Polestar is using its new Precept concept to explore two areas. The first is about make the whole car greener - not just the drivetrain - as well as expanding on the integration and control that comes from the Google system it runs.
Polestar is keen to point out that this isn't just a concept car, but it's a real prequel to the launch of future Polestar vehicles. "The car is a response to the clear challenges our society and industry face. This is not a dream of a distant future, Polestar Precept previews future vehicles and shows how we will apply innovation to minimise our environmental impact," said Thomas Ingenlath, CEO of Polestar.
One of the areas getting the attention is the interior of this four-door grand coupé. Polestar has used flax-based composites, saying that there's an 80 per cent reduction in plastic use and a 50 per cent reduction in weight in the interior panels.
The green story continues, with the seat fabrics made from recycled plastic bottles and the carpets manufactured from reclaimed fishing nets.

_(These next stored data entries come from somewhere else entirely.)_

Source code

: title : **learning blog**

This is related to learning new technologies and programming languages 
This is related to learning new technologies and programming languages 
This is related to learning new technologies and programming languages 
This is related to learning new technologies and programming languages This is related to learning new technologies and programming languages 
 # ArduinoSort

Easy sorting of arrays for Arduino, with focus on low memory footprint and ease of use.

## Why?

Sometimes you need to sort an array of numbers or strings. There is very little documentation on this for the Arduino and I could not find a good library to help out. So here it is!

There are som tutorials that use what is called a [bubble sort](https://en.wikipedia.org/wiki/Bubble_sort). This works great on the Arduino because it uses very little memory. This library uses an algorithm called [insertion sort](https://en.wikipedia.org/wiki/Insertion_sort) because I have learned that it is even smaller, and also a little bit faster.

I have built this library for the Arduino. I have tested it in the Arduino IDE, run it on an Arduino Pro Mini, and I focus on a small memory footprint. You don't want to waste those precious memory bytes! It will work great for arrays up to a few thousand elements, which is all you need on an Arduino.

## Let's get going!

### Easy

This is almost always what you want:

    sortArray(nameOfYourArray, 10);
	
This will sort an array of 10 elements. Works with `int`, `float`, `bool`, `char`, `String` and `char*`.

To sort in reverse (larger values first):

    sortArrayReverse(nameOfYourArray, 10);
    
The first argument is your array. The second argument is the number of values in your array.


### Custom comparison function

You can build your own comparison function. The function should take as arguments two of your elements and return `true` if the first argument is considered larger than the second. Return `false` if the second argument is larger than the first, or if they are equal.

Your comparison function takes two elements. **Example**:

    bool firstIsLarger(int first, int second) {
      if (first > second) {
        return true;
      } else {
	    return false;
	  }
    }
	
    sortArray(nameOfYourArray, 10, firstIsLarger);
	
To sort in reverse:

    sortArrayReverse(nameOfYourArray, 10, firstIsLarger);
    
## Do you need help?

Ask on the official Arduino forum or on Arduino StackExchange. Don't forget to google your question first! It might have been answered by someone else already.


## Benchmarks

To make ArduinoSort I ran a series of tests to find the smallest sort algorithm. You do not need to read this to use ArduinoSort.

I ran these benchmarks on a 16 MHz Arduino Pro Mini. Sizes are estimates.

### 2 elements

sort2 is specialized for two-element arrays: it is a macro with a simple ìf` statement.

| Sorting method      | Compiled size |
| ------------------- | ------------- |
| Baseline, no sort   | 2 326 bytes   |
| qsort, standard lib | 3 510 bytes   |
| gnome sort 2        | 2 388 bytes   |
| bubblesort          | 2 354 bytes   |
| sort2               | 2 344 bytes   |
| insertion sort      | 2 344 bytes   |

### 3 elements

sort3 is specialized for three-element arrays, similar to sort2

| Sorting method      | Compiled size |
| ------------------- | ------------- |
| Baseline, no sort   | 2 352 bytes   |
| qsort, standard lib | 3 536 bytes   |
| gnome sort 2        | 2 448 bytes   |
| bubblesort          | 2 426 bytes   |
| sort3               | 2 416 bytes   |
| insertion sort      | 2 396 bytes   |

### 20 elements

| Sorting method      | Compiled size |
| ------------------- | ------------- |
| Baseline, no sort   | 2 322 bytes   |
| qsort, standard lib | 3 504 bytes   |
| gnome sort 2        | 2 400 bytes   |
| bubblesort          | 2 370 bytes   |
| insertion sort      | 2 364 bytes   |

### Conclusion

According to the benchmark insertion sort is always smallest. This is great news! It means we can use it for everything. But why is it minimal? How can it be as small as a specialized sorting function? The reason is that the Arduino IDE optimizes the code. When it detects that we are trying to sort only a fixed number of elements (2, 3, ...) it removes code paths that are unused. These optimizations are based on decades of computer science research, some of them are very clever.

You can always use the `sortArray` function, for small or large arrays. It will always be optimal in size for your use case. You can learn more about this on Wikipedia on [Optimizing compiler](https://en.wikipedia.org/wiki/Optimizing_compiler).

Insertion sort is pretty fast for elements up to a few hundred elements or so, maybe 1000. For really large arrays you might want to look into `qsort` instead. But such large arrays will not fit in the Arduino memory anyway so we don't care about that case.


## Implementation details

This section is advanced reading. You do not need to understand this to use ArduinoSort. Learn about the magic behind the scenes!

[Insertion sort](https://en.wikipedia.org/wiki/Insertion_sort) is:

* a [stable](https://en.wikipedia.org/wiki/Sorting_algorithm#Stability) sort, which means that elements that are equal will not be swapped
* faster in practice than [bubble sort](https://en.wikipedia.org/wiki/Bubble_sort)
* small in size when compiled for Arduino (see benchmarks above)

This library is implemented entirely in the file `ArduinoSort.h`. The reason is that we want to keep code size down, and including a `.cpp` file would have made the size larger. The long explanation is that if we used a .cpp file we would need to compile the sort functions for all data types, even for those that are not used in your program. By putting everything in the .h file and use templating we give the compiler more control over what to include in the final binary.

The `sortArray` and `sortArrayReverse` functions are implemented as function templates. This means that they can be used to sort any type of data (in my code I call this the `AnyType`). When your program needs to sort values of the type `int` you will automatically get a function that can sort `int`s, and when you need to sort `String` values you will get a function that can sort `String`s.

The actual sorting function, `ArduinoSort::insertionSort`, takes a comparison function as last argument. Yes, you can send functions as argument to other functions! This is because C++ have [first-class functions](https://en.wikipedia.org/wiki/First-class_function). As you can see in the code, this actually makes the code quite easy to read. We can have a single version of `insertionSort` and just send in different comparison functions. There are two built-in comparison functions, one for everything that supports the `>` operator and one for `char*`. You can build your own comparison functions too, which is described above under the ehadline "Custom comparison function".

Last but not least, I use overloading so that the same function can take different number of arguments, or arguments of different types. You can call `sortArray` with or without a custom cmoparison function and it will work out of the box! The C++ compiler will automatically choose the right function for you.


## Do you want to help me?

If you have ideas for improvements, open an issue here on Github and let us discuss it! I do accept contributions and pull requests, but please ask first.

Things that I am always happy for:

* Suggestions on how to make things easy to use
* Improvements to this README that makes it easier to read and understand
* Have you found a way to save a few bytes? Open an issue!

There's plenty of tech loaded into this car too, from the nose of the car, where Polestar isn't talking about a "grille" but talking about a "SmartZone" instead, saying that this part of the car transforms from breathing to seeing - a common twist that's applied to electric cars.
Behind it sits the car's radar, while the lidar pod sits on the roof, a nod to future autonomous driving skills. The wing mirrors give way to cameras - something that's already a reality on the Audi e-tron and Honda e - while the rear of the car sees a light blade spanning the back.
Turn to the interior and you have a portrait-orientated 15-inch display in the centre of the car, while the driver gets a 12-inch display. This is where Polestar's collaboration with Google swings in, as Google is powering the whole of the experience, not just sitting as an optional layer on the top of an existing platform.
- Future electric cars: Upcoming battery-powered cars that will be on the roads within the next 5 years
What's interesting is that Polestar wanted to take this further than using Google Maps and Google Assistant natively, into deeper customisation, so that everything is linked to an individual to be completely personalised.
There's talk of enabling video content when the car is parked or charging - something that Tesla recently introduced.
But the interesting vision of the future is a closer integration of driver and machine. Using sensors, the car will be able to sense when the displays are distracting you. They will be able to dim when not in use and then using eye detection can illuminate when you look at them.
It's an exciting look at a future EV, but what we're really waiting for, however, is for the Polestar 2 to get itself on the road and into the hands of customers - which is expected some time in 2020.